They signed off, and Tenner tried to forget what he’d been going to say to Ross but he’d chickened out on first.
I needed you here so bad.
It wasn’t Ross’s fault he hadn’t been there. Tenner needed to make that right.
NINA HAD ordered for him, which was fine. He was starving, and sirloin and broccoli sounded as good as anything else.
“I’m gonna miss the chicken bake,” he told Nina, with a smile, though. “I put some foil on it so it should keep.”
“Thanks,” she said briefly, and they both watched Piper playing the restaurant’s electronic game with complete absorption. She seemed to have taken the change in plans relatively well, but then, she’d caught on that Tenner hadn’t been happy pretty quickly too.
“Ten?” Nina said hesitantly, for his ears only.
“Yeah?”
“So, when you talk about dating… do you have someone in mind?”
His heart started to pound. “Yeah.”
“I… I don’t want anyone spending the night at the house while she’s there. Not in your bed.”
“Deal,” he said. “Why the change of heart?”
“Because there’s nothing like seeing the ultimate in judgment to realize you don’t have a place to throw stones,” she told him, sober and hurt.
“I’m sorry, honey—”
She shook her head. “Let’s just say I had a chance to think about it before you got here, and… God. You were right. We both deserve to be happy. Being like them isn’t going to make me happy.”
Wow. Oh wow. “I won’t argue. When does the same-bed thing change?”
She visibly swallowed. “Until I meet them?”
Okay. So, serious. He got that. “Same,” he said. “But….” He’d already done this, but it made him look generous, right? “Guest room is fine.”
She gave him a brief smile. “Deal.”
“But we need a way to tell—”
And at that moment, the waitress arrived with their food, and Piper was suddenly paying attention to Mom and Dad again.
So, not out to Piper yet. But there was progress. Improvement.
And he and Ross, maybe this week, maybe the next, could go out on the town in their nice clothes. They could see a River Cats game together.

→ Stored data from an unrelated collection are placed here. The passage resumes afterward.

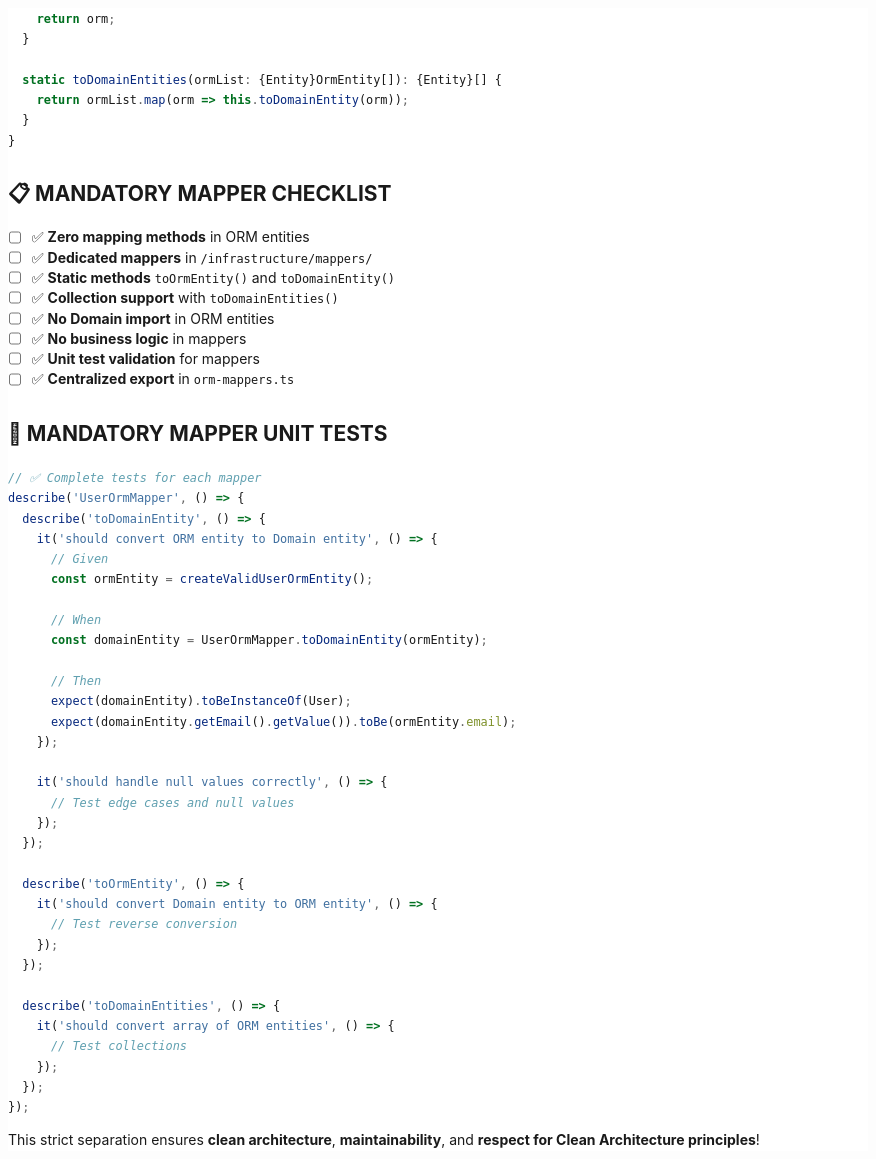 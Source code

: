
 ```typescript
    return orm;
  }

  static toDomainEntities(ormList: {Entity}OrmEntity[]): {Entity}[] {
    return ormList.map(orm => this.toDomainEntity(orm));
  }
}
```

## 📋 MANDATORY MAPPER CHECKLIST

- [ ] ✅ **Zero mapping methods** in ORM entities
- [ ] ✅ **Dedicated mappers** in `/infrastructure/mappers/`
- [ ] ✅ **Static methods** `toOrmEntity()` and `toDomainEntity()`
- [ ] ✅ **Collection support** with `toDomainEntities()`
- [ ] ✅ **No Domain import** in ORM entities
- [ ] ✅ **No business logic** in mappers
- [ ] ✅ **Unit test validation** for mappers
- [ ] ✅ **Centralized export** in `orm-mappers.ts`

## 🧪 MANDATORY MAPPER UNIT TESTS

```typescript
// ✅ Complete tests for each mapper
describe('UserOrmMapper', () => {
  describe('toDomainEntity', () => {
    it('should convert ORM entity to Domain entity', () => {
      // Given
      const ormEntity = createValidUserOrmEntity();

      // When
      const domainEntity = UserOrmMapper.toDomainEntity(ormEntity);

      // Then
      expect(domainEntity).toBeInstanceOf(User);
      expect(domainEntity.getEmail().getValue()).toBe(ormEntity.email);
    });

    it('should handle null values correctly', () => {
      // Test edge cases and null values
    });
  });

  describe('toOrmEntity', () => {
    it('should convert Domain entity to ORM entity', () => {
      // Test reverse conversion
    });
  });

  describe('toDomainEntities', () => {
    it('should convert array of ORM entities', () => {
      // Test collections
    });
  });
});
```

This strict separation ensures **clean architecture**, **maintainability**, and **respect for Clean Architecture principles**!
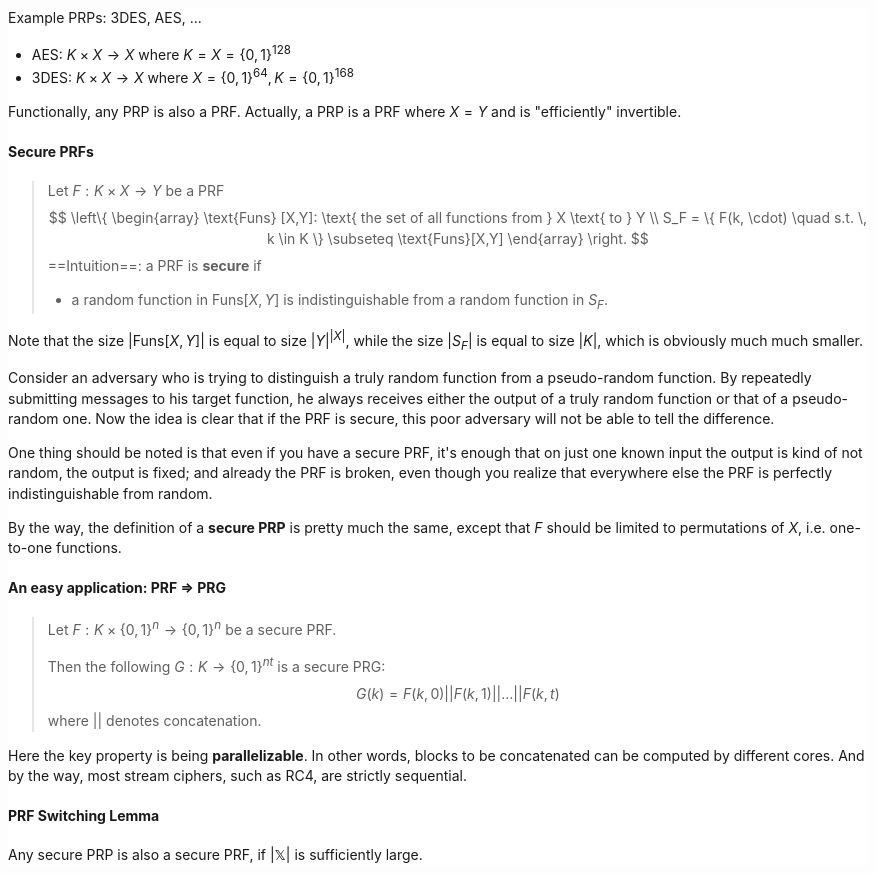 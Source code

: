 Example PRPs: 3DES, AES, ...

- AES: $K \times X \to X$ where $K = X = \{0, 1\}^{128}$
- 3DES: $K \times X \to X$ where $X=\{0, 1\}^{64}, K=\{0, 1\}^{168}$

Functionally, any PRP is also a PRF. Actually, a PRP is a PRF where $X=Y$ and is "efficiently" invertible.

#### Secure PRFs

> Let $F: K \times X \to Y$ be a PRF
> $$
> \left\{
> \begin{array}
> \text{Funs} [X,Y]: \text{ the set of all functions from } X \text{ to } Y \\
> S_F = \{ F(k, \cdot) \quad s.t. \, k \in K \} \subseteq \text{Funs}[X,Y]
> \end{array}
> \right.
> $$
> ==Intuition==: a PRF is **secure** if
>
> - a random function in $\text{Funs}[X, Y]$ is indistinguishable from a random function in $S_F$.

Note that the size $\left| \text{Funs}[X,Y] \right|$ is equal to size $\left| Y \right|^{\left| X \right|}$, while the size $\left| S_F \right|$ is equal to size $|K|$, which is obviously much much smaller.

Consider an adversary who is trying to distinguish a truly random function from a pseudo-random function. By repeatedly submitting messages to his target function, he always receives either the output of a truly random function or that of a pseudo-random one. Now the idea is clear that if the PRF is secure, this poor adversary will not be able to tell the difference.

One thing should be noted is that even if you have a secure PRF,  it's enough that on just one known input the output is kind of not random, the output is fixed; and already the PRF is broken, even though you realize that everywhere else the PRF is perfectly indistinguishable from random. 

By the way, the definition of a **secure PRP** is pretty much the same, except that $F$ should be limited to permutations of $X$, i.e. one-to-one functions.

#### An easy application: PRF => PRG

> Let $F: K \times \{0, 1\}^n \to \{0, 1\}^n$ be a secure PRF.
>
> Then the following $G: K \to \{0, 1\}^{nt}$ is a secure PRG:
> $$
> G(k) = F(k,0) || F(k, 1) || \dots || F(k, t)
> $$
> where $||$ denotes concatenation.

Here the key property is being **parallelizable**. In other words, blocks to be concatenated can be computed by different cores. And by the way, most stream ciphers, such as RC4, are strictly sequential.

#### PRF Switching Lemma

Any secure PRP is also a secure PRF, if $|\mathbb{X}|$ is sufficiently large.
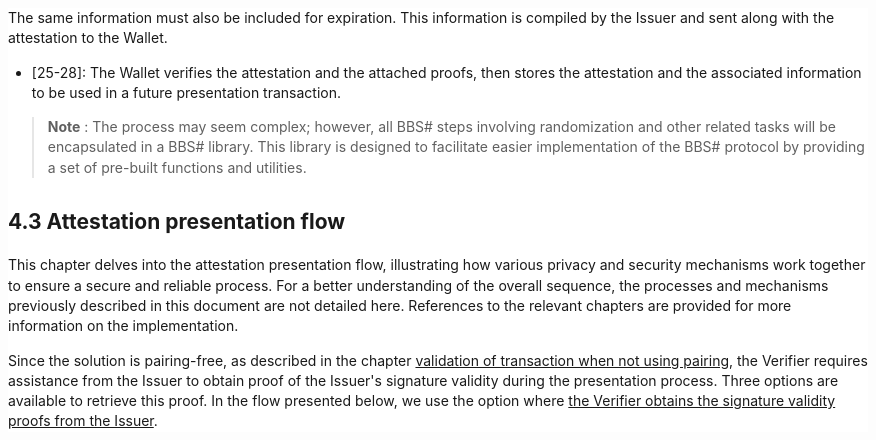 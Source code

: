 The same information must also be included for expiration. 
This information is compiled by the Issuer and sent along with the attestation to the Wallet.
- [25-28]: The Wallet verifies the attestation and the attached proofs, then stores the attestation and the associated information to be used in a future presentation transaction.


> **Note** : The process may seem complex; however, all BBS# steps involving randomization and other related tasks will be encapsulated in a BBS# library. This library is designed to facilitate easier implementation of the BBS# protocol by providing a set of pre-built functions and utilities.


## 4.3 Attestation presentation flow
This chapter delves into the attestation presentation flow, illustrating how various privacy and security mechanisms work together to ensure a secure and reliable process. For a better understanding of the overall sequence, the processes and mechanisms previously described in this document are not detailed here. References to the relevant chapters are provided for more information on the implementation.

Since the solution is pairing-free, as described in the chapter [validation of transaction when not using pairing](#41-validation-of-transaction-when-not-using-pairing), the Verifier requires assistance from the Issuer to obtain proof of the Issuer's signature validity during the presentation process. Three options are available to retrieve this proof. In the flow presented below, we use the option where [the Verifier obtains the signature validity proofs from the Issuer](#412-verifier-obtain-the-signature-validity-proofs-from-the-issuer).
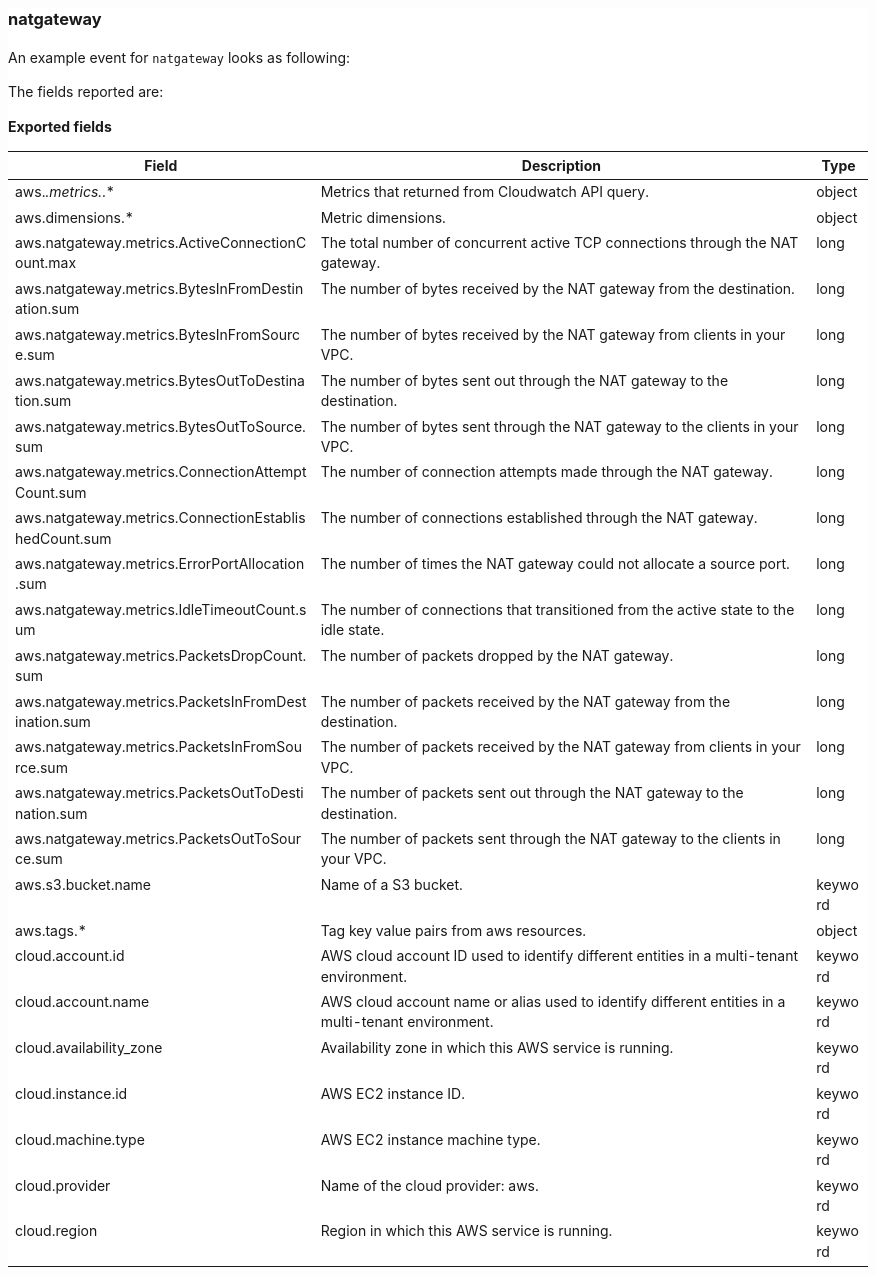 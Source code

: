 
### natgateway

An example event for `natgateway` looks as following:

```$json

```

The fields reported are:

**Exported fields**

| Field | Description | Type |
|---|---|---|
| aws.*.metrics.*.* | Metrics that returned from Cloudwatch API query. | object |
| aws.dimensions.* | Metric dimensions. | object |
| aws.natgateway.metrics.ActiveConnectionCount.max | The total number of concurrent active TCP connections through the NAT gateway. | long |
| aws.natgateway.metrics.BytesInFromDestination.sum | The number of bytes received by the NAT gateway from the destination. | long |
| aws.natgateway.metrics.BytesInFromSource.sum | The number of bytes received by the NAT gateway from clients in your VPC. | long |
| aws.natgateway.metrics.BytesOutToDestination.sum | The number of bytes sent out through the NAT gateway to the destination. | long |
| aws.natgateway.metrics.BytesOutToSource.sum | The number of bytes sent through the NAT gateway to the clients in your VPC. | long |
| aws.natgateway.metrics.ConnectionAttemptCount.sum | The number of connection attempts made through the NAT gateway. | long |
| aws.natgateway.metrics.ConnectionEstablishedCount.sum | The number of connections established through the NAT gateway. | long |
| aws.natgateway.metrics.ErrorPortAllocation.sum | The number of times the NAT gateway could not allocate a source port. | long |
| aws.natgateway.metrics.IdleTimeoutCount.sum | The number of connections that transitioned from the active state to the idle state. | long |
| aws.natgateway.metrics.PacketsDropCount.sum | The number of packets dropped by the NAT gateway. | long |
| aws.natgateway.metrics.PacketsInFromDestination.sum | The number of packets received by the NAT gateway from the destination. | long |
| aws.natgateway.metrics.PacketsInFromSource.sum | The number of packets received by the NAT gateway from clients in your VPC. | long |
| aws.natgateway.metrics.PacketsOutToDestination.sum | The number of packets sent out through the NAT gateway to the destination. | long |
| aws.natgateway.metrics.PacketsOutToSource.sum | The number of packets sent through the NAT gateway to the clients in your VPC. | long |
| aws.s3.bucket.name | Name of a S3 bucket. | keyword |
| aws.tags.* | Tag key value pairs from aws resources. | object |
| cloud.account.id | AWS cloud account ID used to identify different entities in a multi-tenant environment. | keyword |
| cloud.account.name | AWS cloud account name or alias used to identify different entities in a multi-tenant environment. | keyword |
| cloud.availability_zone | Availability zone in which this AWS service is running. | keyword |
| cloud.instance.id | AWS EC2 instance ID. | keyword |
| cloud.machine.type | AWS EC2 instance machine type. | keyword |
| cloud.provider | Name of the cloud provider: aws. | keyword |
| cloud.region | Region in which this AWS service is running. | keyword |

They could hold hands in public.
The freedom he felt under his breastbone melted some of the ice that had formed there when he’d been alone with his parents.
Seeing Ross, waiting in his car as Tenner pulled up to his house, melted the rest.
Broken Rules
ROSS HAD come to expect a certain amount of stoicism from Tenner. He could be a smartass, but his humor was best classified as “dry,” and he had the habit of understatement that made Ross want to grind his teeth sometimes.
The look of naked relief, of longing, on his face as he parked his SUV in the driveway and met Ross on the walkway came up against the barrier Ross usually kept between him and his “fling” lovers and pounded it to dust.
“Hey,” he started, keeping his voice gentle. “I hope it’s okay that I stopped—”
Tenner swept him up into a kiss—blatant, carnal, and needy as fuck.
Ross was needed.
Wow. He wasn’t used to being needed; he was the youngest of four. People liked him and enjoyed his company, his banter, his sex, but they didn’t need him. He returned the kiss with a hunger he could have sworn he didn’t have.
He’d been prepared to be sensitive, to be kind, to listen. He had not come prepared to be ravished. And with any thought of a barrier barely a memory, he was vulnerable as he never had been before.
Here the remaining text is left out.